Any time is Doughnut Time!
With doughnut names like the Slim Shady, the OG, and Sia Later, Doughnut Time was a big hit from it’s very beginning. Since then, it’s grown huge. You’ll find Doughnut Times all over the country. If you’re lucky—or smart—you’ll pop in during a holiday, and find an limited time doughnut, such as a red velvet doughnut for Valentine’s Day, or a rainbow doughnut for Mardi Gras.
Personally, I like my dessert simple. But if you’re the type to go all-out for your sweet tooth, spend the extra dollar to get a filled doughnut. We’re talkin’ Nutella or lemon cheesecake filled doughnuts.
If you want something on trend, get dough-naughty and try You’re Bacon Me Crazy. Bacon on doughnuts shouldn’t work, but it does so much.
Warning: Be prepared to shell out $6 per doughnut.
WOK ON INN
When I lived in the bustling suburb of Zetland, I was lucky enough to live close to a shopping center.
After a long night out on in the city, it was heaven to come home to the sound of shops opening, food cooking, and coffee roasting. (You know those nights where you’re just going to have to tough out the next day, sleepless? Plenty of those in Sydney.)
Of all the restaurants, Wok on Inn had the best price for the best quality.
Punny name aside, the Thai-inspired food was always cooked fresh and always cooked quickly. While dine-in was an option, living so close by, I usually would opt for take away.
With savory snacks like Spicy Chicken Dumplings and Chili Squid served with Sriracha Mayonnaise, and delicious ‘Street Food’ like Pad Thai or Mee Goreng, there was nothing on the menu to dislike.
For one of the first times in my life, I had a consistent dish somewhere.
Part of the Signature Street Food, the Korean BBQ Noodles were a nonstop delicacy. What kept Wok On Inn fresh is the ability to choose a new meat (or veggies for vegetarians) every time. When there was a shortage of prawns in Sydney, I’d simply opt for roasted veggies or chicken.
Forever fresh, forever enticing.
Located inside one of the coolest venues in Sydney, Hudson Ballroom, Belly Bao is the ultimate dose of fulfilling snack to keep your party mode persevering.

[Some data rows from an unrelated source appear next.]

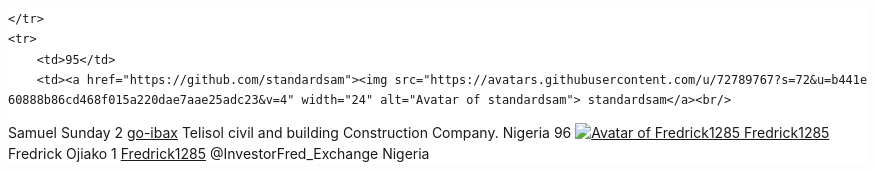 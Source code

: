 	</tr>
	<tr>
		<td>95</td>
		<td><a href="https://github.com/standardsam"><img src="https://avatars.githubusercontent.com/u/72789767?s=72&u=b441e60888b86cd468f015a220dae7aae25adc23&v=4" width="24" alt="Avatar of standardsam"> standardsam</a><br/>
Samuel Sunday</td>
		<td>2</td>
		<td><a href="https://github.com/standardsam/go-ibax">go-ibax</a></td>
		<td>Telisol civil and building Construction Company.</td>
		<td>Nigeria</td>
	</tr>
	<tr>
		<td>96</td>
		<td><a href="https://github.com/Fredrick1285"><img src="https://avatars.githubusercontent.com/u/57874358?s=72&v=4" width="24" alt="Avatar of Fredrick1285"> Fredrick1285</a><br/>
Fredrick Ojiako</td>
		<td>1</td>
		<td><a href="https://github.com/Fredrick1285/Fredrick1285">Fredrick1285</a></td>
		<td>@InvestorFred_Exchange</td>
		<td>Nigeria</td>
	</tr>
</table>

At its simplest, a bao is a steamed bun with the filling of your choice: slow braised pork, panko crumbed chicken breast, crispy tofu, crackling roast pork, soft shelled crab, or slow braised beef. As they fit nicely in the palm of your hand, you can order however many you need.
Feel like you need something more? How about their original Baoger? Or give a try to their innovative, handmade Bao Noodles, available in onion or spicy, both vegan friendly!
Belly Bao can also be found on King Street, in Newtown.
PANCAKES ON THE ROCKS
If you’re used to IHOP, you’ve never known a pancake’s true potential.
While Pancakes on the Rocks doesn’t limit themselves to pancakes alone, they specialize in creative, surprising short stacks. In fact, you may as well count your trip to Pancakes as a dessert trip; the Nutella, Lemon Meringue, and Coco Berry stacks are enough sweetness to border sickening.
If you’ve got an undecided group, Pancakes on the Rocks is always a good option! Along with pancakes, you’ll find gourmet pizzas, salads, steaks, and delectable sticky ribs.
Seated along Darling Harbor or The Rocks (there’s actually a suburb named ‘The Rocks’), you’ll have a Instagram-worthy meal with a divine view.
Dessert for dinner, anyone?
In conclusion, Sydney’s packed full of venues that cater to every character, diet, and age group. Be sure to keep a keen eye on Good Food’s annual Sydney drinking and dining list.
What’s your favorite ambiance to dine in?